#### [SUPPLIED INFORMATION]
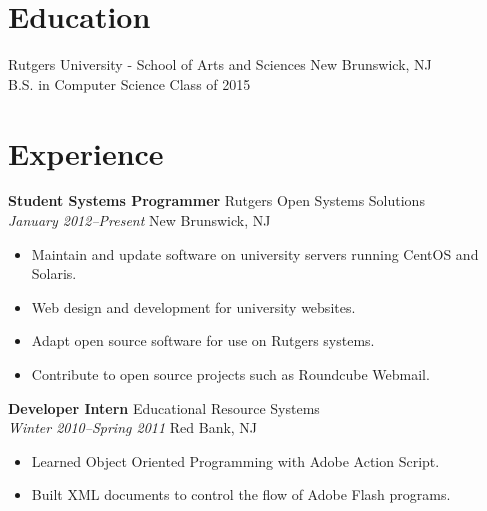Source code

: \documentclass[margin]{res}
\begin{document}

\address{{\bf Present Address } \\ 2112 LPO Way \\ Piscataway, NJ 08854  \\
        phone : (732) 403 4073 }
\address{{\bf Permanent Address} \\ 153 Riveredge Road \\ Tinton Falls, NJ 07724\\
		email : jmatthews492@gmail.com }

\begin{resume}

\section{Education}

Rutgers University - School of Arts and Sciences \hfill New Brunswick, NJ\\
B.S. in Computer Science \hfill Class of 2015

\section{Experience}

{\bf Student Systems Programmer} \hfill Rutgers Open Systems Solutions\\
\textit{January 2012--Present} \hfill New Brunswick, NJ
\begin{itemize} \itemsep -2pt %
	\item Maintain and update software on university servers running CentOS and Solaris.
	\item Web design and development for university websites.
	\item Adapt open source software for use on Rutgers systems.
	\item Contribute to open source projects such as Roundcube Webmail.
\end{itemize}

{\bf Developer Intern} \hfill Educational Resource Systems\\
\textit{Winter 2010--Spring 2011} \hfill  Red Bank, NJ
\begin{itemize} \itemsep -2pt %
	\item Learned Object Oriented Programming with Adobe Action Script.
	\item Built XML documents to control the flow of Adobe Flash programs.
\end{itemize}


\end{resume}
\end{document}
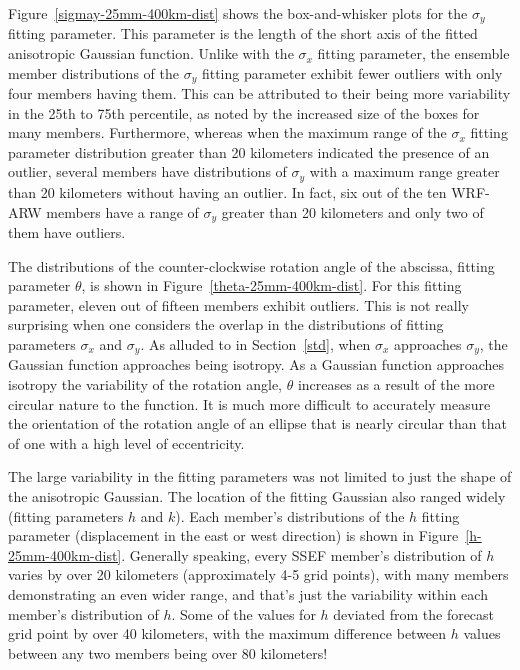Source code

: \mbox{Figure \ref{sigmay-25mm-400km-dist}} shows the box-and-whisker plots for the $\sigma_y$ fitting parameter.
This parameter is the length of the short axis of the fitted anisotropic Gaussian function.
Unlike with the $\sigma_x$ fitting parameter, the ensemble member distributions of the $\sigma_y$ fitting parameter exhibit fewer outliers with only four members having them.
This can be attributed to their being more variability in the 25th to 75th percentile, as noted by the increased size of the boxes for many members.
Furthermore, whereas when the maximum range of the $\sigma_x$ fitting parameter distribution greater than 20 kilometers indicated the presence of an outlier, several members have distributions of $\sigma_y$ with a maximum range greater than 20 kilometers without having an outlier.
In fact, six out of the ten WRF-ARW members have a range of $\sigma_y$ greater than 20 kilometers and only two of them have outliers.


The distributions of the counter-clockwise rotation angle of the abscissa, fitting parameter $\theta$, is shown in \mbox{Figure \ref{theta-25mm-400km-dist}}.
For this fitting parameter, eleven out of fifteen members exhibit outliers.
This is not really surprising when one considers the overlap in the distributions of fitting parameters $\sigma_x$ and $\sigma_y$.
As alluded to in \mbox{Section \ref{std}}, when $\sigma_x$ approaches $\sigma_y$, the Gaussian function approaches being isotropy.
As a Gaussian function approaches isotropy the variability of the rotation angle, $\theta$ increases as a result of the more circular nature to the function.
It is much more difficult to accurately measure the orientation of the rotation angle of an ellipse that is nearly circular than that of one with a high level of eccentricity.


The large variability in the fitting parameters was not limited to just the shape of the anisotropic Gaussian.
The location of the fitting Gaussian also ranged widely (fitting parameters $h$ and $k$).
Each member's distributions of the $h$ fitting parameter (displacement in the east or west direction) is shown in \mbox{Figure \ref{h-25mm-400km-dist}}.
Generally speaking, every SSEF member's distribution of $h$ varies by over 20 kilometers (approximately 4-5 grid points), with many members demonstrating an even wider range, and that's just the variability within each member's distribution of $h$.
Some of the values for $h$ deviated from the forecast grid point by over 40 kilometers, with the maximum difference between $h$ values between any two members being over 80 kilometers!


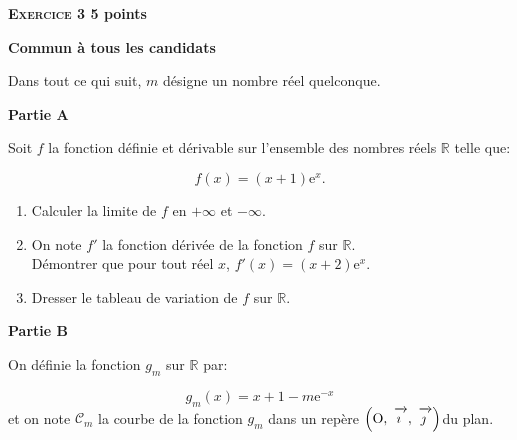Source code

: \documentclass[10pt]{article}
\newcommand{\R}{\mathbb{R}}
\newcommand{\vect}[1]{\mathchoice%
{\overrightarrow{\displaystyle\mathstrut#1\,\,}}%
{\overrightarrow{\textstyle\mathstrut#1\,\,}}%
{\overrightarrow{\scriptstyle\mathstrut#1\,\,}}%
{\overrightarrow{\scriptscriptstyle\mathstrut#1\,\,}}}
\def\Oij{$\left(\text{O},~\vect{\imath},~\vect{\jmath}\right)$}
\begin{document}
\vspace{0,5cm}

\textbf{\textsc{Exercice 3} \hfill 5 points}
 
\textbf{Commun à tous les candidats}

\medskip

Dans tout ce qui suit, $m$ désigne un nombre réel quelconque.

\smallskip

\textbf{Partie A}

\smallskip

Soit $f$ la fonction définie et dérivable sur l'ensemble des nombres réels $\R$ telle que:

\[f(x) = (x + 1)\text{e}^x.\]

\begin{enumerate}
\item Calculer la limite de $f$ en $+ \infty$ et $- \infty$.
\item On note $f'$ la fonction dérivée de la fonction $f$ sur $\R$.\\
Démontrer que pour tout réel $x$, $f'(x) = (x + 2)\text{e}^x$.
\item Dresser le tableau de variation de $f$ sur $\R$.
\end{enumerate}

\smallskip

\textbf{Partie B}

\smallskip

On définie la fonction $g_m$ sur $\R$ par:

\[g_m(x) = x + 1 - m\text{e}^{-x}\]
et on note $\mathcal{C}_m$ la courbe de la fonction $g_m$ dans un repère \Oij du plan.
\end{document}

#### [ACTIVITY]
Print exactly what appears from the first line of the listing above down to the line containing "Open Systems Solutions\\", inclusive, and leave out all pictures.

#### [ANSWER BOX]
Source code

: \documentclass[margin]{res}
\begin{document}

\address{{\bf Present Address } \\ 2112 LPO Way \\ Piscataway, NJ 08854  \\
        phone : (732) 403 4073 }
\address{{\bf Permanent Address} \\ 153 Riveredge Road \\ Tinton Falls, NJ 07724\\
		email : jmatthews492@gmail.com }

\begin{resume}

\section{Education}

Rutgers University - School of Arts and Sciences \hfill New Brunswick, NJ\\
B.S. in Computer Science \hfill Class of 2015

\section{Experience}

{\bf Student Systems Programmer} \hfill Rutgers Open Systems Solutions\\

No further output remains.